The number of victims involved was unclear, but the report said the remains were from people killed when a terrorist-hijacked airliner struck the Pentagon, killing 184 people, and another crashed in Shanksville, Pa., killing 40, in the Sept. 11 attacks.
There was no indication that remains from the attack on the World Trade Center were included.
The report was by an independent committee that had been asked to examine practices at the military's mortuary at Dover, Del., the first stopping point for fallen troops coming home from war overseas.
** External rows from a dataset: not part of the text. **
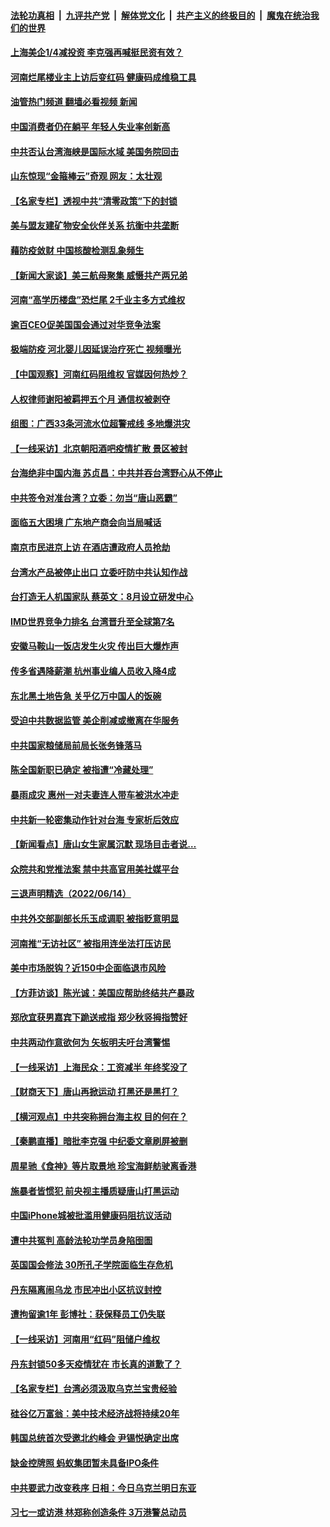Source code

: ####  [法轮功真相](../../../../basic/blob/master/README.md?t=06160702) &nbsp;|&nbsp; [九评共产党](../../../../9ping.md/blob/master/README.md?t=06160702) &nbsp;|&nbsp; [解体党文化](../../../../jtdwh.md/blob/master/README.md?t=06160702)  &nbsp;|&nbsp; [共产主义的终极目的](../../../../gczydzjmd.md/blob/master/README.md?t=06160702) &nbsp;|&nbsp; [魔鬼在统治我们的世界](../../../../mgztzwmdsj.md/blob/master/README.md?t=06160702) 

#### [上海美企1/4减投资 李克强再喊挺民资有效？](../pages/nsc413/n13759443.md?t=06160702) 

#### [河南烂尾楼业主上访后变红码 健康码成维稳工具](../pages/nsc413/n13760349.md?t=06160702) 

#### [油管热门频道 翻墙必看视频 新闻](http://45.76.130.85:81/youtube.html?06160702)

#### [中国消费者仍在躺平 年轻人失业率创新高](../pages/nsc413/n13760313.md?t=06160702) 

#### [中共否认台湾海峡是国际水域 美国务院回击](../pages/nsc413/n13760335.md?t=06160702) 

#### [山东惊现“金箍棒云”奇观 网友：太壮观](../pages/nsc413/n13760193.md?t=06160702) 

#### [【名家专栏】透视中共“清零政策”下的封锁](../pages/nsc413/n13760161.md?t=06160702) 

#### [美与盟友建矿物安全伙伴关系 抗衡中共垄断](../pages/nsc413/n13760282.md?t=06160702) 

#### [藉防疫敛财 中国核酸检测乱象频生](../pages/nsc413/n13760235.md?t=06160702) 

#### [【新闻大家谈】美三航母聚集 威慑共产两兄弟](../pages/nsc413/n13759838.md?t=06160702) 

#### [河南“高学历楼盘”恐烂尾 2千业主多方式维权](../pages/nsc413/n13760221.md?t=06160702) 

#### [逾百CEO促美国国会通过对华竞争法案](../pages/nsc413/n13760158.md?t=06160702) 

#### [极端防疫 河北婴儿因延误治疗死亡 视频曝光](../pages/nsc413/n13760121.md?t=06160702) 

#### [【中国观察】河南红码阻维权 官媒因何热炒？](../pages/nsc413/n13760146.md?t=06160702) 

#### [人权律师谢阳被羁押五个月 通信权被剥夺](../pages/nsc413/n13760220.md?t=06160702) 

#### [组图：广西33条河流水位超警戒线 多地爆洪灾](../pages/nsc413/n13759971.md?t=06160702) 

#### [【一线采访】北京朝阳酒吧疫情扩散 景区被封](../pages/nsc413/n13760040.md?t=06160702) 

#### [台海绝非中国内海  苏贞昌：中共并吞台湾野心从不停止](../pages/nsc413/n13760094.md?t=06160702) 

#### [中共签令对准台湾？立委：勿当“唐山恶霸”](../pages/nsc413/n13760102.md?t=06160702) 

#### [面临五大困境 广东地产商会向当局喊话](../pages/nsc413/n13760029.md?t=06160702) 

#### [南京市民进京上访 在酒店遭政府人员抢劫](../pages/nsc413/n13760041.md?t=06160702) 

#### [台湾水产品被停止出口 立委吁防中共认知作战](../pages/nsc413/n13759947.md?t=06160702) 

#### [台打造无人机国家队 蔡英文：8月设立研发中心](../pages/nsc413/n13760031.md?t=06160702) 

#### [IMD世界竞争力排名 台湾晋升至全球第7名](../pages/nsc413/n13759797.md?t=06160702) 

#### [安徽马鞍山一饭店发生火灾 传出巨大爆炸声](../pages/nsc413/n13760006.md?t=06160702) 

#### [传多省遇降薪潮 杭州事业编人员收入降4成](../pages/nsc413/n13759986.md?t=06160702) 

#### [东北黑土地告急 关乎亿万中国人的饭碗](../pages/nsc413/n13759870.md?t=06160702) 

#### [受迫中共数据监管 美企削减或撤离在华服务](../pages/nsc413/n13759945.md?t=06160702) 

#### [中共国家粮储局前局长张务锋落马](../pages/nsc413/n13759903.md?t=06160702) 

#### [陈全国新职已确定 被指遭“冷藏处理”](../pages/nsc413/n13759912.md?t=06160702) 

#### [暴雨成灾 惠州一对夫妻连人带车被洪水冲走](../pages/nsc413/n13759825.md?t=06160702) 

#### [中共新一轮密集动作针对台海 专家析后效应](../pages/nsc413/n13759767.md?t=06160702) 

#### [【新闻看点】唐山女生家属沉默 现场目击者说…](../pages/nsc413/n13759540.md?t=06160702) 

#### [众院共和党推法案 禁中共高官用美社媒平台](../pages/nsc413/n13759773.md?t=06160702) 


#### [三退声明精选（2022/06/14）](../pages/nsc413/n13759823.md?t=06160702) 

#### [中共外交部副部长乐玉成调职 被指贬意明显](../pages/nsc413/n13759768.md?t=06160702) 

#### [河南推“无访社区” 被指用连坐法打压访民](../pages/nsc413/n13759679.md?t=06160702) 

#### [美中市场脱钩？近150中企面临退市风险](../pages/nsc413/n13759737.md?t=06160702) 

#### [【方菲访谈】陈光诚：美国应帮助终结共产暴政](../pages/nsc413/n13759521.md?t=06160702) 

#### [郑欣宜获男嘉宾下跪送戒指 郑少秋竖拇指赞好](../pages/nsc413/n13759683.md?t=06160702) 

#### [中共两动作意欲何为 矢板明夫吁台湾警惕](../pages/nsc413/n13759675.md?t=06160702) 

#### [【一线采访】上海民众：工资减半 年终奖没了](../pages/nsc413/n13759643.md?t=06160702) 

#### [【财商天下】唐山再掀运动 打黑还是黑打？](../pages/nsc413/n13759619.md?t=06160702) 

#### [【横河观点】中共突称拥台海主权 目的何在？](../pages/nsc413/n13759690.md?t=06160702) 

#### [【秦鹏直播】暗批李克强 中纪委文章刷屏被删](../pages/nsc413/n13759680.md?t=06160702) 

#### [周星驰《食神》等片取景地 珍宝海鲜舫驶离香港](../pages/nsc413/n13759612.md?t=06160702) 

#### [施暴者皆惯犯 前央视主播质疑唐山打黑运动](../pages/nsc413/n13759622.md?t=06160702) 

#### [中国iPhone城被批滥用健康码阻抗议活动](../pages/nsc413/n13759574.md?t=06160702) 

#### [遭中共冤判 高龄法轮功学员身陷囹圄](../pages/nsc413/n13759378.md?t=06160702) 

#### [英国国会修法 30所孔子学院面临生存危机](../pages/nsc413/n13759505.md?t=06160702) 

#### [丹东隔离闹乌龙 市民冲出小区抗议封控](../pages/nsc413/n13759536.md?t=06160702) 

#### [遭拘留逾1年 彭博社：获保释员工仍失联](../pages/nsc413/n13759575.md?t=06160702) 

#### [【一线采访】河南用“红码”阻储户维权](../pages/nsc413/n13759392.md?t=06160702) 

#### [丹东封锁50多天疫情犹在 市长真的道歉了？](../pages/nsc413/n13759552.md?t=06160702) 

#### [【名家专栏】台湾必须汲取乌克兰宝贵经验](../pages/nsc413/n13759403.md?t=06160702) 

#### [硅谷亿万富翁：美中技术经济战将持续20年](../pages/nsc413/n13759522.md?t=06160702) 

#### [韩国总统首次受邀北约峰会 尹锡悦确定出席](../pages/nsc413/n13759570.md?t=06160702) 

#### [缺金控牌照 蚂蚁集团暂未具备IPO条件](../pages/nsc413/n13759566.md?t=06160702) 

#### [中共要武力改变秩序 日相：今日乌克兰明日东亚](../pages/nsc413/n13759553.md?t=06160702) 

#### [习七一或访港 林郑称创造条件 3万港警总动员](../pages/nsc413/n13759375.md?t=06160702) 

<img src='http://gfw-breaker.win/goodnews/indexes/nsc413.md' width='0px' height='0px'/>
The panel was formed after an investigation last November revealed "gross mismanagement" at the Dover facility and found that body parts had been lost on two occasions. After that investigation, news reports revealed that some cremated partial remains of at least 274 American war dead -- including a soldier from New Jersey -- were dumped in a Virginia landfill until a policy change halted the practice in 2008.
Tuesday's report was explaining the old policy, which, it said, "began shortly after Sept. 11, 2001, when several portions of remains from the Pentagon attack and the Shanksville, Pa., crash site could not be tested or identified."
The partial remains were cremated, then given to a biomedical waste disposal contractor who put the remains in containers and incinerated those. The residual matter was then taken to a landfill, the report said.
"We don't think it should have happened," the committee chairman, retired Gen. John Abizaid, told a Pentagon news conference called to release the Dover report.
It was unclear whether families of the 9/11 victims were aware remains had gone to contractors and then to the landfill. In the case of the war dead, officials previously said that the remains were given to contractors only in cases where families had already buried their loved ones and had informed the military that they did not want to be told if additional remains were later found.
Such a development was not uncommon as the wars wore on in Iraq and Afghanistan, where bombs were the main insurgent weapon.
In the case of 9/11 victims, some remains from the Pentagon, where American Airlines Flight 77 crashed, were buried at Arlington National Cemetery on the first anniversary of the attacks. Three caskets of unidentified remains from the crash of United Airlines Flight 93 in a field in Shanksville, Pa., were buried there last September.
Rubble from the World Trade Center site in lower Manhattan was sorted at a former Staten Island landfill, and many families of victims have claimed that granules of remains were buried there after the operation concluded.
Al Santora, whose firefighter son, Christopher, died in the trade center, was originally part of a group of families who sued to re-open the Staten Island landfill, Fresh Kills, to resift the material there for remains.
Santora said the Pentagon discovery was "awful."
"If you had an animal and it died, and you threw it in the garbage, you could get fined and probably go to jail," he said. "And yet you could have human remains in a garbage dump that everybody knows about, and nobody's doing anything about it."
Despite more than 10 years passing since the attacks, forensic scientists at the medical examiner's office in New York have still been able to make identifications with remains collected long ago. A victim who worked in the south tower had a piece of her remains identified just this month.